Table 5 AUC–ROC comparison between ML techniques for inter-release scenario
Table 6 F-measure comparison between ML techniques for inter-release scenario

The model has achieved high AUC–ROC values for most datasets in the experiment, which indicates that PCA–RVFL is suitable for the inter-release scenario of defect prediction. Since the difference between the number of samples and the statistics of two adjacent releases is relatively high, this might be why the low performance of the ML techniques in the inter-release scenario compared to the within-project scenario. In the case of ant_1.5, the highest value of AUC–ROC in the within-project scenario is 0.889, while in the inter-release scenario, it is 0.671 when trained on ant_1.4. These variations indicate the difference in the subsequent releases and affect ML techniques’ performance in inter-release scenarios.

5.3 RQ3: What is the Computational Efficiency of PCA–RVFL in Comparison with Other Traditional Neural Network Architectures?

Apart from predictive capability, one of the most important aspects that differentiate PCA–RVFL from traditional neural network architectures is the computational efficiency of RVFL due to its randomization nature, unlike MLP and RBF that have iterative nature. This section investigates the training time efficiency of PCA–RVFL. The training time of two neural network techniques—MLP and RBF—is compared to prove the computation efficiency of PCA–RVFL. The results shown in Table 7 indicate that PCA–RVFL is a clear winner in terms of computational efficiency. The average training time for PCA–RVFL is 13.7 ms far lower than the average training time for RBF (52.9) and MLP (195.1).

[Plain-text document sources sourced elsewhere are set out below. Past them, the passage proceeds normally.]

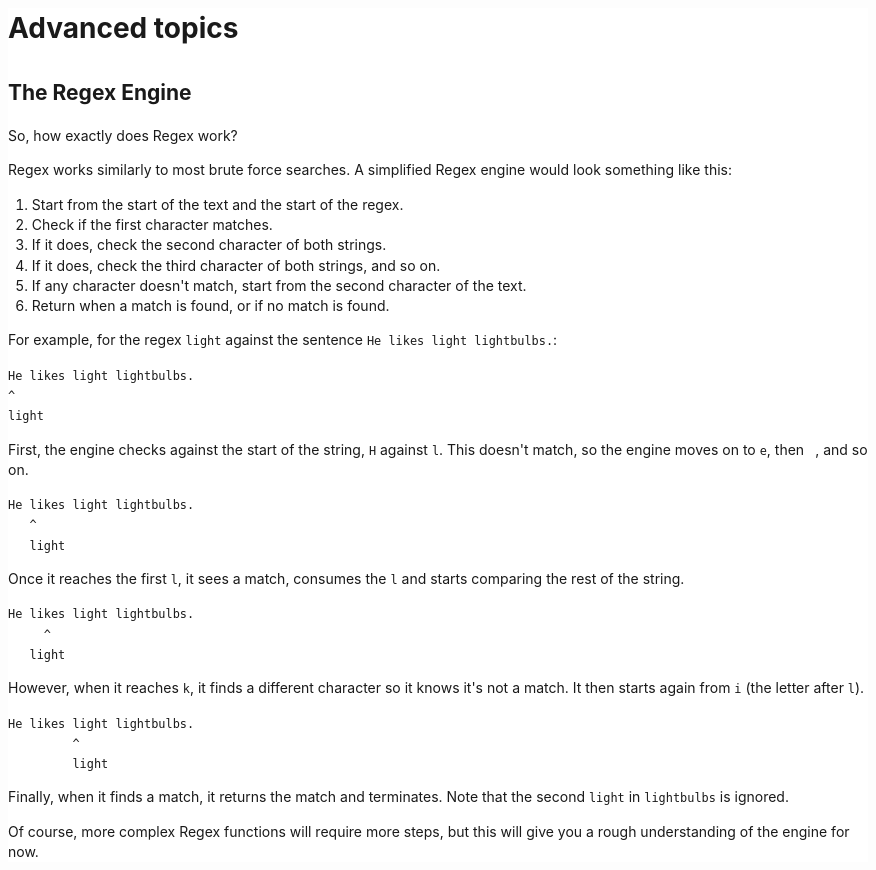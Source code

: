 # Advanced topics

## The Regex Engine

So, how exactly does Regex work?

Regex works similarly to most brute force searches. A simplified Regex engine would look something like this:

1. Start from the start of the text and the start of the regex.
1. Check if the first character matches.
1. If it does, check the second character of both strings.
1. If it does, check the third character of both strings, and so on.
1. If any character doesn't match, start from the second character of the text.
1. Return when a match is found, or if no match is found.

For example, for the regex `light` against the sentence `He likes light lightbulbs.`:

```
He likes light lightbulbs.
^
light
```

First, the engine checks against the start of the string, `H` against `l`. This doesn't match, so the engine moves on to `e`, then ` `, and so on.

```
He likes light lightbulbs.
   ^
   light
```

Once it reaches the first `l`, it sees a match, consumes the `l` and starts comparing the rest of the string.

```
He likes light lightbulbs.
     ^
   light
```

However, when it reaches `k`, it finds a different character so it knows it's not a match. It then starts again from `i` (the letter after `l`).

```
He likes light lightbulbs.
         ^
         light
```

Finally, when it finds a match, it returns the match and terminates. Note that the second `light` in `lightbulbs` is ignored.

Of course, more complex Regex functions will require more steps, but this will give you a rough understanding of the engine for now.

Table 7 Training time comparison between neural network techniques

The non-iterative nature of RVFL makes it a computationally efficient ML technique compared to the traditional neural network architectures and makes it suitable for application in problem domains that involve training on large datasets.

6 Conclusion

The study proposed a novel SDP model PCA–RVFL based on randomized neural network RVFL and dimensionality reduction technique PCA. The experiments were conducted to assess the performance of PCA–RVFL for within-project and inter-release scenarios in SDP. The results indicate that PCA–RVFL has good prediction capability compared to ten classic ML techniques previously used in SDP in both scenarios. The AUC–ROC values for PCA–RVFL range from 0.624 to 0.889 for within-project scenario and from 0.671 to 0.754 for the inter-release scenario. The training time results are also in favor of the proposed model, making it computationally efficient compared to neural network architectures like MLP and RBF. The study concludes that randomized neural networks like RVFL can be employed in the field of SDP to achieve good prediction performance. Another important conclusion is that appropriate feature representation is necessary for building effective prediction models in SDP, which is evident from the impact of PCA on the model’s performance.